Açıklamasında Irak Şam İslam Devleti (IŞİD) saldırını da değinen Aydın: “IŞİD adı altında oluşan kendisine İslam'ı referans aldığını söyleyen fakat İslam ile hiçbir alakası olmayan, İslam Peygamberinin ahlakından ve düşüncesinden nasibini almamış, yapılanma, Kerbela'da Hz. Hüseyin ve Hz. Hasan'a yapılan zulmün aynısı Ortadoğu'nun Müslüman halklarına ve kadim haklarına reva görmektedir. Başta Kürtler ve Kürtlerin Ezidi toplumu olmak üzere Ortadoğu halklarını tehdit etmekte, Şengal'de Ezidilere yönelik soykırım uygulamaktadır” dedi.

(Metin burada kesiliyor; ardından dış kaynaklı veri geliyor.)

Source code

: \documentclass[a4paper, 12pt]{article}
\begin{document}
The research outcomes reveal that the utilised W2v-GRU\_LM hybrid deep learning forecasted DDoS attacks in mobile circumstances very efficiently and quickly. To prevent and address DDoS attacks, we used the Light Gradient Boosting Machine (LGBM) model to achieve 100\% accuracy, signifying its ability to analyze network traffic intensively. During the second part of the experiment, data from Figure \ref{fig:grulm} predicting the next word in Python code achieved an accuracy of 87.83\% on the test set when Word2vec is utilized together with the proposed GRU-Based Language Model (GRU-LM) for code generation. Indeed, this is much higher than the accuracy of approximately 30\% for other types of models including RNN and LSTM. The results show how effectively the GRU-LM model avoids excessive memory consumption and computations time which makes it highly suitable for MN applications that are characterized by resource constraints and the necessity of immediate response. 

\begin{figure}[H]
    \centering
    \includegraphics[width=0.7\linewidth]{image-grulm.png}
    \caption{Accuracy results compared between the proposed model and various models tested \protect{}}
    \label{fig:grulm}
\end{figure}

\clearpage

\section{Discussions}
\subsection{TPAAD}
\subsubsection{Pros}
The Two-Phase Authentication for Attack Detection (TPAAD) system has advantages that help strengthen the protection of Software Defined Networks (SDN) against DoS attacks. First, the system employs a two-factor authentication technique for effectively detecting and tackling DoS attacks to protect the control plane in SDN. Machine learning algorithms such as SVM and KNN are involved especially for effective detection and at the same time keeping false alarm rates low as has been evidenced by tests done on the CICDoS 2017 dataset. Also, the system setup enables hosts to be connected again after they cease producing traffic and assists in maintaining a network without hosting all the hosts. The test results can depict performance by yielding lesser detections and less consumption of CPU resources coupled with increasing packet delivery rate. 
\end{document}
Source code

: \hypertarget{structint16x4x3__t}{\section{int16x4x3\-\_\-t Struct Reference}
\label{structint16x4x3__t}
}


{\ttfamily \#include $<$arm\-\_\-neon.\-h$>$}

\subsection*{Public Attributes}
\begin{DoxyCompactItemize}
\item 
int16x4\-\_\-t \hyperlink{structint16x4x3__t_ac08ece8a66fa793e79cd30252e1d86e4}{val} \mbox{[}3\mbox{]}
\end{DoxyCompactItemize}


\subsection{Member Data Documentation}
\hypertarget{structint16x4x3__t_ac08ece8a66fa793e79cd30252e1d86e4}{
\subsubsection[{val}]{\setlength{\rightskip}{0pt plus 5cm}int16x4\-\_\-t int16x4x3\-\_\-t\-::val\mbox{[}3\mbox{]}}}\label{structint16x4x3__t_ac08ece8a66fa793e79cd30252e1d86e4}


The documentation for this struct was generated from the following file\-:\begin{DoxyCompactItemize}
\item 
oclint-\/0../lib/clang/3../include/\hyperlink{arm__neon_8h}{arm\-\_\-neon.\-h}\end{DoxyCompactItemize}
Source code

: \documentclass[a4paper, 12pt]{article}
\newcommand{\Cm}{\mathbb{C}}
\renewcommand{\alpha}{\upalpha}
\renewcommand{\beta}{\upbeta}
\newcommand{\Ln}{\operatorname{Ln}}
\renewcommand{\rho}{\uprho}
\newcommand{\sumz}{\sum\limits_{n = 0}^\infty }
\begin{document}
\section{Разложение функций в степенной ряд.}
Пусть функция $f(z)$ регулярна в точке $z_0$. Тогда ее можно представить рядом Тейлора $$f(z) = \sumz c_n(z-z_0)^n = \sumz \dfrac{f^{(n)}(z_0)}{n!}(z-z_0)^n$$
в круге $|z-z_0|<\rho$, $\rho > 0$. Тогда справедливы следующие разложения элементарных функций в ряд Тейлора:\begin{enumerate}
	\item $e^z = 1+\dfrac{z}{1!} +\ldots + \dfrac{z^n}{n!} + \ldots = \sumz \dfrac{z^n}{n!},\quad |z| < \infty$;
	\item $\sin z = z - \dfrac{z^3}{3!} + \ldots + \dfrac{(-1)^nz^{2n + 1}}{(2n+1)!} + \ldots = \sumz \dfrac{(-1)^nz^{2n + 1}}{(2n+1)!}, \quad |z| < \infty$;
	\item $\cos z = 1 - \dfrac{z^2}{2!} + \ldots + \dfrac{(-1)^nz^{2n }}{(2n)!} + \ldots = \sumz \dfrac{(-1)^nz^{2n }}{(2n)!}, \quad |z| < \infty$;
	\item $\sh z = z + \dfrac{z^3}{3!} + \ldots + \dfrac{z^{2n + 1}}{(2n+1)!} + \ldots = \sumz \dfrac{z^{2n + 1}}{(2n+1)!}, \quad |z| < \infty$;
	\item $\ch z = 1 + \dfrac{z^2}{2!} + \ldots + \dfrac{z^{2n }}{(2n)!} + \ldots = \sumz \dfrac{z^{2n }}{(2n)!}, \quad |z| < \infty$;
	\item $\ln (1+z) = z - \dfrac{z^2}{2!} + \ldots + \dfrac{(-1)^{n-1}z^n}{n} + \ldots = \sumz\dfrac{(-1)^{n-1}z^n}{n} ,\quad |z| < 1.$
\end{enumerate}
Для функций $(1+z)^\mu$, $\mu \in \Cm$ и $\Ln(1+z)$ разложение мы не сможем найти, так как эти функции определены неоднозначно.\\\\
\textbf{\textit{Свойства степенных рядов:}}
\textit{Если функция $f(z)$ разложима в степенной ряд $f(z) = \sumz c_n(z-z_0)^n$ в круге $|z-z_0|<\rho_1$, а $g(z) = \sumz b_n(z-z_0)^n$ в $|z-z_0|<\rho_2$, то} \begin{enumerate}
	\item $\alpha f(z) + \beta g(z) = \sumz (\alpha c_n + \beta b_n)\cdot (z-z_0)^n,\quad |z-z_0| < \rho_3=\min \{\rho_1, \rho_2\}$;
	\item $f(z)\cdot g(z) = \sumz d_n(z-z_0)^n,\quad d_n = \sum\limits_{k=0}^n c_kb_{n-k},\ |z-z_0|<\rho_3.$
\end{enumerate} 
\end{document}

İSRAİL İLE TİCARİ İLİŞKİLERE KINAMA
“Biz insan Hakları savunucuları olarak; Türkiye Cumhuriyeti'ni yönetenlerin İsrail ile ticari, askeri ve diplomatik ilişkileri aynı biçimde sürdürmekteki ısrarını kınıyoruz” diyen Aydın: “ Filistin'de İsrail'e ‘dur' demek, bölgedeki emperyalist saldırganlığa ‘hayır' demektir. Onurlu Filistin halkının yanında olmak, emperyalizme karşı yoksul Ortadoğu halklarının safında olmaktır. Bugün ‘diren Filistin' demek aynı zamanda ‘diren Rojova' demektir. ‘Diren Şengal' demek, ‘Diren Filistin' demektir. Çünkü Ortadoğu'da İsrail'e benzer biçimde kendinden olmayan herkesi düşman gören bir başka güç de kendine Irak Şam İslam Devleti (IŞİD) diyen çetedir. Onlar da bugün Irak'ta ve Suriye'de kendinden olmayan herkesi sivil demeden, çocuk demeden, kadın demeden katletmektedir” ifadelerini kullandı.
Filistin halkına yönelik bu soykırım boyutundaki katliamların durdurulması için, hükümetin bir an önce İsrail ile tüm askeri anlaşmalarının iptal etmesi gerektiğini ifade eden Aydın, şunları söyledi: “ Ortadoğu halklarına karşı kullanılan askeri üstler kapatılmalıdır! Öte yandan hükümeti Ortadoğu'da farklı etnik ve inançlara yönelik vahşi katliamlar gerçekleştiren IŞİD adlı barbar yapıyı nasıl gördüğünü ve tanımladığını açıkça ifade etmesi gerekir. Hükümeti tüm insanlık için büyük bir tehdit oluşturan bu yapıya karşı kesin tutum almaya çağırıyoruz. Birleşmiş Milletler Örgütü (Ki Maxmur kampı resmi olarak bu örgütün denetimindedir) ve Avrupa Birliği derhal harekete geçerek saldırılara karşı güvenlikli bölge oluşturulmasına destek sunmalıdır. Bunu da daha fazla sivilin hayatını kaybetmesini beklemeden acilen yapmalıdır. Uluslararası yardım kuruluşları yaşanan trajedi karşısında sivil halka yardımlarını ulaştırmalıdır. Salgın hastalıklar baş göstermeden gerekli tedbirler alınmalıdır
Suriye ve Irak'a komşu olan Türkiye, Katar ve Suudi Arabistan gibi ülkelerin IŞİD'e yönelik her türlü dolaylı ya da doğrudan verdiği destek önlenmeli ve cezalandırılmalıdır. Bu taleplerin gerçekleşmesine ilişkin kurumsal olarak üzerimize düşen her türlü görevi yapacağımız bilinmelidir.”